Exact copies of all the records are to be printed.

Supplied entries →

——

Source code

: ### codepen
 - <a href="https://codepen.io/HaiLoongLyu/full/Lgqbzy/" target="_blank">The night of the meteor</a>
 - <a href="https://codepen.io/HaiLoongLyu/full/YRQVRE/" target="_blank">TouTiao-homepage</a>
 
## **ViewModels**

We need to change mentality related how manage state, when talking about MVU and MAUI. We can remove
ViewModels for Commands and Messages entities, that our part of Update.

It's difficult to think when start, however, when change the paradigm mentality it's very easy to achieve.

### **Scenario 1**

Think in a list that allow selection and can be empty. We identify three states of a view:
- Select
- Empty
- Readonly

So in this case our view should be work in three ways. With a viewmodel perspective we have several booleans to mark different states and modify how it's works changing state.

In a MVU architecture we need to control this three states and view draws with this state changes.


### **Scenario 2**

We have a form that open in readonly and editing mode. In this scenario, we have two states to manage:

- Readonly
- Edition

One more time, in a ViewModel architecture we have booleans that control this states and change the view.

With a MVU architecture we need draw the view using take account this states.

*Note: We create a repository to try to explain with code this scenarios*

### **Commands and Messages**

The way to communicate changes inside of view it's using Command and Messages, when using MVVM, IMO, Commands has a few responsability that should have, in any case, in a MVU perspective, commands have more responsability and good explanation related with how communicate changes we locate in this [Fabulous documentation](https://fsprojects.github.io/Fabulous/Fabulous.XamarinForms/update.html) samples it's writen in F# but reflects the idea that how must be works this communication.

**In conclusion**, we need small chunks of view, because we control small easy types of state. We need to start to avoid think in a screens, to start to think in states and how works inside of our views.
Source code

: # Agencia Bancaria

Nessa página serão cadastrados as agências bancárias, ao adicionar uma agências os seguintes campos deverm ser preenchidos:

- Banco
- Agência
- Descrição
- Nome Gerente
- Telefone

——

Written response →
Source code

: ### codepen
 - <a href="https://codepen.io/HaiLoongLyu/full/Lgqbzy/" target="_blank">The night of the meteor</a>
 - <a href="https://codepen.io/HaiLoongLyu/full/YRQVRE/" target="_blank">TouTiao-homepage</a>
 
## **ViewModels**

We need to change mentality related how manage state, when talking about MVU and MAUI. We can remove
ViewModels for Commands and Messages entities, that our part of Update.

It's difficult to think when start, however, when change the paradigm mentality it's very easy to achieve.

### **Scenario 1**

Think in a list that allow selection and can be empty. We identify three states of a view:
- Select
- Empty
- Readonly

So in this case our view should be work in three ways. With a viewmodel perspective we have several booleans to mark different states and modify how it's works changing state.

In a MVU architecture we need to control this three states and view draws with this state changes.


### **Scenario 2**

We have a form that open in readonly and editing mode. In this scenario, we have two states to manage:

- Readonly
- Edition

One more time, in a ViewModel architecture we have booleans that control this states and change the view.

With a MVU architecture we need draw the view using take account this states.

*Note: We create a repository to try to explain with code this scenarios*

### **Commands and Messages**

The way to communicate changes inside of view it's using Command and Messages, when using MVVM, IMO, Commands has a few responsability that should have, in any case, in a MVU perspective, commands have more responsability and good explanation related with how communicate changes we locate in this [Fabulous documentation](https://fsprojects.github.io/Fabulous/Fabulous.XamarinForms/update.html) samples it's writen in F# but reflects the idea that how must be works this communication.

**In conclusion**, we need small chunks of view, because we control small easy types of state. We need to start to avoid think in a screens, to start to think in states and how works inside of our views.
Source code

: # Agencia Bancaria

Nessa página serão cadastrados as agências bancárias, ao adicionar uma agências os seguintes campos deverm ser preenchidos:

- Banco
- Agência
- Descrição
- Nome Gerente
- Telefone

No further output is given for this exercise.